• PROBLEM DETAILS: Pictures stay out; everything else in the records below is to be repeated exactly.

• DATA FOR REVIEW:
- - - -
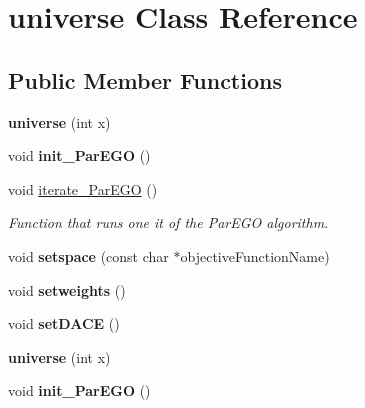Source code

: \hypertarget{classuniverse}{}\section{universe Class Reference}
\label{classuniverse}
\subsection*{Public Member Functions}
\begin{DoxyCompactItemize}
\item 
\hypertarget{classuniverse_ad7994ce7b9e88a1faa56cf84f6c56b54}{}{\bfseries universe} (int x)\label{classuniverse_ad7994ce7b9e88a1faa56cf84f6c56b54}

\item 
\hypertarget{classuniverse_afe5bdbf5e9f3e4978becf23edcc7d201}{}void {\bfseries init\+\_\+\+Par\+E\+G\+O} ()\label{classuniverse_afe5bdbf5e9f3e4978becf23edcc7d201}

\item 
\hypertarget{classuniverse_a0b52db1da3e7f8f43a8946cbb87390d0}{}void \hyperlink{classuniverse_a0b52db1da3e7f8f43a8946cbb87390d0}{iterate\+\_\+\+Par\+E\+G\+O} ()\label{classuniverse_a0b52db1da3e7f8f43a8946cbb87390d0}

\begin{DoxyCompactList}\small\item\em Function that runs one it of the Par\+E\+G\+O algorithm. \end{DoxyCompactList}\item 
\hypertarget{classuniverse_a2bd3a92e07682c895e8143442f7f6419}{}void {\bfseries setspace} (const char $\ast$objective\+Function\+Name)\label{classuniverse_a2bd3a92e07682c895e8143442f7f6419}

\item 
\hypertarget{classuniverse_a5f97f94ebddc20321623d15d8ebcee26}{}void {\bfseries setweights} ()\label{classuniverse_a5f97f94ebddc20321623d15d8ebcee26}

\item 
\hypertarget{classuniverse_a7c14a7e92304b7acdb54d08d7a49d6c9}{}void {\bfseries set\+D\+A\+C\+E} ()\label{classuniverse_a7c14a7e92304b7acdb54d08d7a49d6c9}

\item 
\hypertarget{classuniverse_ad7994ce7b9e88a1faa56cf84f6c56b54}{}{\bfseries universe} (int x)\label{classuniverse_ad7994ce7b9e88a1faa56cf84f6c56b54}

\item 
\hypertarget{classuniverse_afe5bdbf5e9f3e4978becf23edcc7d201}{}void {\bfseries init\+\_\+\+Par\+E\+G\+O} ()\label{classuniverse_afe5bdbf5e9f3e4978becf23edcc7d201}


\end{DoxyCompactItemize}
- - - -
• ANSWER TO THIS TASK:
Source code

: \hypertarget{classuniverse}{}\section{universe Class Reference}
\label{classuniverse}
\subsection*{Public Member Functions}
\begin{DoxyCompactItemize}
\item 
\hypertarget{classuniverse_ad7994ce7b9e88a1faa56cf84f6c56b54}{}{\bfseries universe} (int x)\label{classuniverse_ad7994ce7b9e88a1faa56cf84f6c56b54}

\item 
\hypertarget{classuniverse_afe5bdbf5e9f3e4978becf23edcc7d201}{}void {\bfseries init\+\_\+\+Par\+E\+G\+O} ()\label{classuniverse_afe5bdbf5e9f3e4978becf23edcc7d201}

\item 
\hypertarget{classuniverse_a0b52db1da3e7f8f43a8946cbb87390d0}{}void \hyperlink{classuniverse_a0b52db1da3e7f8f43a8946cbb87390d0}{iterate\+\_\+\+Par\+E\+G\+O} ()\label{classuniverse_a0b52db1da3e7f8f43a8946cbb87390d0}

\begin{DoxyCompactList}\small\item\em Function that runs one it of the Par\+E\+G\+O algorithm. \end{DoxyCompactList}\item 
\hypertarget{classuniverse_a2bd3a92e07682c895e8143442f7f6419}{}void {\bfseries setspace} (const char $\ast$objective\+Function\+Name)\label{classuniverse_a2bd3a92e07682c895e8143442f7f6419}

\item 
\hypertarget{classuniverse_a5f97f94ebddc20321623d15d8ebcee26}{}void {\bfseries setweights} ()\label{classuniverse_a5f97f94ebddc20321623d15d8ebcee26}

\item 
\hypertarget{classuniverse_a7c14a7e92304b7acdb54d08d7a49d6c9}{}void {\bfseries set\+D\+A\+C\+E} ()\label{classuniverse_a7c14a7e92304b7acdb54d08d7a49d6c9}

\item 
\hypertarget{classuniverse_ad7994ce7b9e88a1faa56cf84f6c56b54}{}{\bfseries universe} (int x)\label{classuniverse_ad7994ce7b9e88a1faa56cf84f6c56b54}

\item 
\hypertarget{classuniverse_afe5bdbf5e9f3e4978becf23edcc7d201}{}void {\bfseries init\+\_\+\+Par\+E\+G\+O} ()\label{classuniverse_afe5bdbf5e9f3e4978becf23edcc7d201}


\end{DoxyCompactItemize}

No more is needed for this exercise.